Village Theater Restoration: Our TIF Dollars at Work

A community meeting on the proposed restoration of the Village Theater at 6740 N. Sheridan Road will take place at:

MERTZ HALL-LOYOLA UNIVERSITY
BREMNER LOUNGE
1125 W. LOYOLA AVE.
TUESDAY, JUNE 3, 2008 AT 7:00 PM

The building's new owner, Anthony Fox, of ADF Capital, will be on hand to share his plans to restore the terra cotta exterior of the building, which houses a number of businesses. The current operator of the Village Theatre will be evicted, and Fox states that he hopes to operate the theater after restoration.

The proposal asks for $200,000 in TIF district funding. The property is part of the Loyola TIF district.

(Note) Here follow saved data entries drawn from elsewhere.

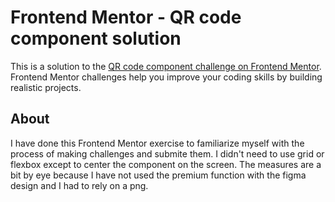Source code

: # Frontend Mentor - QR code component solution

This is a solution to the [QR code component challenge on Frontend Mentor](https://www.frontendmentor.io/challenges/qr-code-component-iux_sIO_H). Frontend Mentor challenges help you improve your coding skills by building realistic projects.

## About

I have done this Frontend Mentor exercise to familiarize myself with the process of making challenges and submite them.
I didn't need to use grid or flexbox except to center the component on the screen.
The measures are a bit by eye because I have not used the premium function with the figma design and I had to rely on a png.
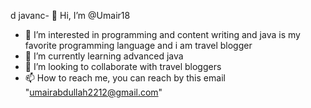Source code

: d javanc- 👋 Hi, I’m @Umair18
- 👀 I’m interested in programming and content writing and java is my favorite programming language and i am travel blogger
- 🌱 I’m currently learning advanced java
- 💞️ I’m looking to collaborate with travel bloggers
- 📫 How to reach me, you can reach by this email "umairabdullah2212@gmail.com"

<!---
Umair18/Umair18 is a ✨ special ✨ repository because its `README.md` (this file) appears on your GitHub profile.
You can click the Preview link to take a look at your changes.
--->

Personally, I love the Village Theater building, and I'm ecstatic that the new ownership intends to restore this beloved building. The Village is the last film house left in Rogers Park, and one of the last on the north lakefront. and the building with its broad brick plaza pretty much makes the corner of Columbia and Sheridan.

And $200,000 is not so much money, is it?

It's certainly not the worst use possible of funds made available to private entities by the devices of a program that should not even exist to begin with. What's $200K compared to the $2,000,000 grants to rental property owners and developers of overpriced condos along Sheridan Road,or, most of all, the tens of millions that are being used to fund the restoration and construction of the Mundelein College and other Loyola University buildings? At least the money earmarked for the Village Theater Bldg.will be used to restore a lovely old building that is a landmark of sorts, and for the benefit of businesses that make the neighborhood more attractive and livable.

It is just that the TIF should not exist to begin with. Chicago's 160 or so TIF districts constitute a massive diversion of present and future tax monies from urgent, unmet needs, notably our decrepit water and sewer infrastructure, and underfunded police and fire departments, as well as our public schools and transit.

Our politicians may not have noticed, but Chicago is nearly bankrupt, a circumstance most of its citizens couldn't have imagined 20 years ago, at the beginning of King Richard's reign. Chicago was an extremely well-run city with reasonable taxes, excellent police and fire protection, superior public transit, decent infrastructure,solid finances,and old neighborhoods that were steadily improving by means of private investment unaided by massive public grants to private developers, and far less at the mercy of the whims of politicians armed with TIF legislation and eminent domain rights.

Worse, there is no longer any rhyme or reason to the allocation of public money. All claims on our funds seem to have equal weight; the demand for, say, $20,000 to provide jugglers for a children's event is given weight equal to a public school's need for new textbooks, and a few million clams to renovate a fugly apartment building for the profit of its ownership, is given equal consideration with the need to replace a water main under a major artery before the street collapses and swallows a few automobiles, or provide our police with the manpower and tools they need to compete with the gangs for control of our streets.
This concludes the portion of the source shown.